WHAT TO DO
If a line of the records holds the word "time", copy it out.

RECORDED INFORMATION
....................
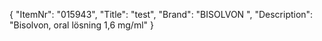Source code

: {
  "ItemNr": "015943",
  "Title": "test",
  "Brand": "BISOLVON ",
  "Description": "Bisolvon, oral lösning 1,6 mg/ml"
}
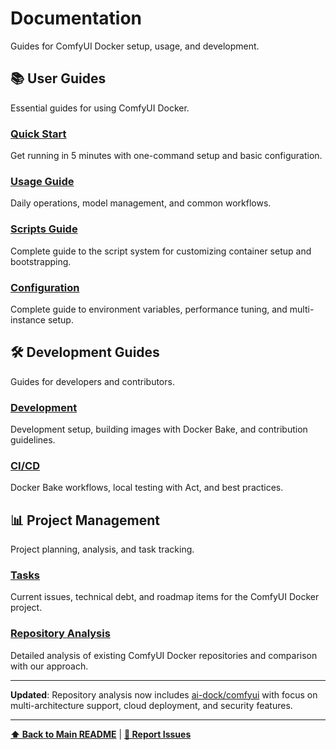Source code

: # Documentation

Guides for ComfyUI Docker setup, usage, and development.

## 📚 User Guides

Essential guides for using ComfyUI Docker.

### [Quick Start](user-guides/quick-start.md)
Get running in 5 minutes with one-command setup and basic configuration.

### [Usage Guide](user-guides/usage.md)
Daily operations, model management, and common workflows.

### [Scripts Guide](user-guides/scripts.md)
Complete guide to the script system for customizing container setup and bootstrapping.

### [Configuration](user-guides/configuration.md)
Complete guide to environment variables, performance tuning, and multi-instance setup.

## 🛠️ Development Guides

Guides for developers and contributors.

### [Development](development-guides/development.md)
Development setup, building images with Docker Bake, and contribution guidelines.

### [CI/CD](development-guides/ci-cd.md)
Docker Bake workflows, local testing with Act, and best practices.

## 📊 Project Management

Project planning, analysis, and task tracking.

### [Tasks](project-management/tasks.md)
Current issues, technical debt, and roadmap items for the ComfyUI Docker project.

### [Repository Analysis](project-management/repository-analysis.md)
Detailed analysis of existing ComfyUI Docker repositories and comparison with our approach.

---

**Updated**: Repository analysis now includes [ai-dock/comfyui](https://github.com/ai-dock/comfyui) with focus on multi-architecture support, cloud deployment, and security features.

---

**[⬆ Back to Main README](../README.md)** | **[🐛 Report Issues](https://github.com/pixeloven/ComfyUI-Docker/issues)** 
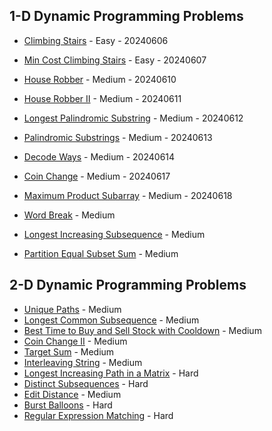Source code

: ## 1-D Dynamic Programming Problems

- [Climbing Stairs](https://leetcode.com/problems/climbing-stairs/) - Easy - 20240606
- [Min Cost Climbing Stairs](https://leetcode.com/problems/min-cost-climbing-stairs/) - Easy - 20240607

- [House Robber](https://leetcode.com/problems/house-robber/) - Medium - 20240610
- [House Robber II](https://leetcode.com/problems/house-robber-ii/) - Medium - 20240611
- [Longest Palindromic Substring](https://leetcode.com/problems/longest-palindromic-substring/) - Medium - 20240612
- [Palindromic Substrings](https://leetcode.com/problems/palindromic-substrings/) - Medium - 20240613
- [Decode Ways](https://leetcode.com/problems/decode-ways/) - Medium - 20240614

- [Coin Change](https://leetcode.com/problems/coin-change/) - Medium - 20240617
- [Maximum Product Subarray](https://leetcode.com/problems/maximum-product-subarray/) - Medium - 20240618
- [Word Break](https://leetcode.com/problems/word-break/) - Medium
- [Longest Increasing Subsequence](https://leetcode.com/problems/longest-increasing-subsequence/) - Medium
- [Partition Equal Subset Sum](https://leetcode.com/problems/partition-equal-subset-sum/) - Medium

## 2-D Dynamic Programming Problems

- [Unique Paths](https://leetcode.com/problems/unique-paths/) - Medium
- [Longest Common Subsequence](https://leetcode.com/problems/longest-common-subsequence/) - Medium
- [Best Time to Buy and Sell Stock with Cooldown](https://leetcode.com/problems/best-time-to-buy-and-sell-stock-with-cooldown/) - Medium
- [Coin Change II](https://leetcode.com/problems/coin-change-ii/) - Medium
- [Target Sum](https://leetcode.com/problems/target-sum/) - Medium
- [Interleaving String](https://leetcode.com/problems/interleaving-string/) - Medium
- [Longest Increasing Path in a Matrix](https://leetcode.com/problems/longest-increasing-path-in-a-matrix/) - Hard
- [Distinct Subsequences](https://leetcode.com/problems/distinct-subsequences/) - Hard
- [Edit Distance](https://leetcode.com/problems/edit-distance/) - Medium
- [Burst Balloons](https://leetcode.com/problems/burst-balloons/) - Hard
- [Regular Expression Matching](https://leetcode.com/problems/regular-expression-matching/) - Hard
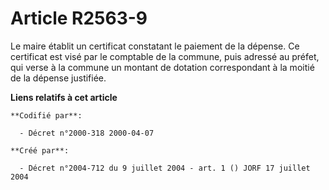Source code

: # Article R2563-9

Le maire établit un certificat constatant le paiement de la dépense. Ce certificat est visé par le comptable de la commune,
puis adressé au préfet, qui verse à la commune un montant de dotation correspondant à la moitié de la dépense justifiée.

**Liens relatifs à cet article**

	**Codifié par**:

	  - Décret n°2000-318 2000-04-07

	**Créé par**:

	  - Décret n°2004-712 du 9 juillet 2004 - art. 1 () JORF 17 juillet 2004
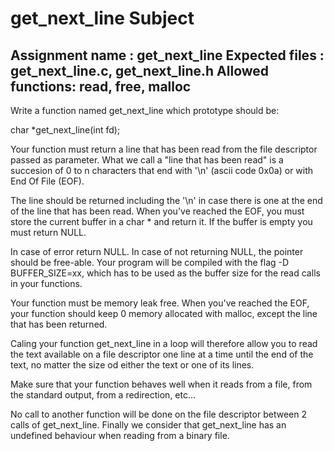 # get_next_line Subject

Assignment name : get_next_line
Expected files : get_next_line.c, get_next_line.h
Allowed functions: read, free, malloc
--------------------------------------------------------------------------------

Write a function named get_next_line which prototype should be:

char *get_next_line(int fd);


Your function must return a line that has been read from the file descriptor passed as parameter. What we call a "line that has been read" is a succesion of 0 to n characters that end with '\n' (ascii code 0x0a) or with End Of File (EOF).

The line should be returned including the '\n' in case there is one at the end of the line that has been read. When you've reached the EOF, you must store the current buffer in a char * and return it. If the buffer is empty you must return NULL.

In case of error return NULL. In case of not returning NULL, the pointer should be free-able. Your program will be compiled with the flag -D BUFFER_SIZE=xx, which has to be used as the buffer size for the read calls in your functions.

Your function must be memory leak free. When you've reached the EOF, your function should keep 0 memory allocated with malloc, except the line that has been returned.

Caling your function get_next_line in a loop will therefore allow you to read the text available on a file descriptor one line at a time until the end of the text, no matter the size od either the text or one of its lines.

Make sure that your function behaves well when it reads from a file, from the standard output, from a redirection, etc...

No call to another function will be done on the file descriptor between 2 calls of get_next_line. Finally we consider that get_next_line has an undefined behaviour when reading from a binary file.
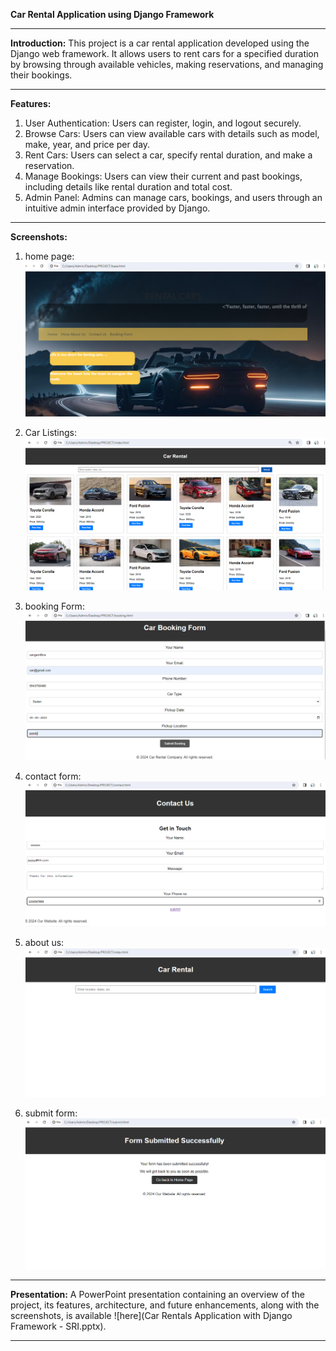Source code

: **Car Rental Application using Django Framework**

---

**Introduction:**
This project is a car rental application developed using the Django web framework. It allows users to rent cars for a specified duration by browsing through available vehicles, making reservations, and managing their bookings.

---

**Features:**
1. User Authentication: Users can register, login, and logout securely.
2. Browse Cars: Users can view available cars with details such as model, make, year, and price per day.
3. Rent Cars: Users can select a car, specify rental duration, and make a reservation.
4. Manage Bookings: Users can view their current and past bookings, including details like rental duration and total cost.
5. Admin Panel: Admins can manage cars, bookings, and users through an intuitive admin interface provided by Django.

---
**Screenshots:**
1. home page:
   ![home page](SCREENSHOTS_output/home_main.png)

2. Car Listings:
   ![Car Listings](SCREENSHOTS_output/More_cars.png)

3. booking Form:
   ![booking form](SCREENSHOTS_output/Booking_form.png)

4. contact form:
   ![contact form](SCREENSHOTS_output/contact_form.png)

5. about us:
   ![about us](SCREENSHOTS_output/About_us.png)
   
6. submit form:
   ![submit form](SCREENSHOTS_output/Submit_form.png)
   

---

**Presentation:**
A PowerPoint presentation containing an overview of the project, its features, architecture, and future enhancements, along with the screenshots, is available ![here](Car Rentals Application with Django Framework - SRI.pptx).

---
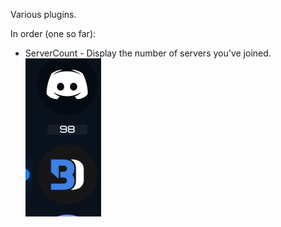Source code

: Various plugins.

In order (one so far):
- ServerCount - Display the number of servers you've joined. ![ServerCount in action](src/ServerCount/image.png)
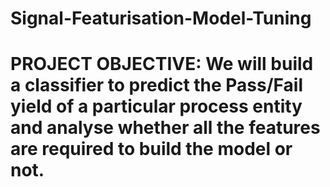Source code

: # Signal-Featurisation-Model-Tuning

# PROJECT OBJECTIVE: We will build a classifier to predict the Pass/Fail yield of a particular process entity and analyse whether all the features are required to build the model or not.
....................
ANSWER BOX
- [Best Time to Buy and Sell Stock with Cooldown](https://leetcode.com/problems/best-time-to-buy-and-sell-stock-with-cooldown/) - Medium
Caling your function get_next_line in a loop will therefore allow you to read the text available on a file descriptor one line at a time until the end of the text, no matter the size od either the text or one of its lines.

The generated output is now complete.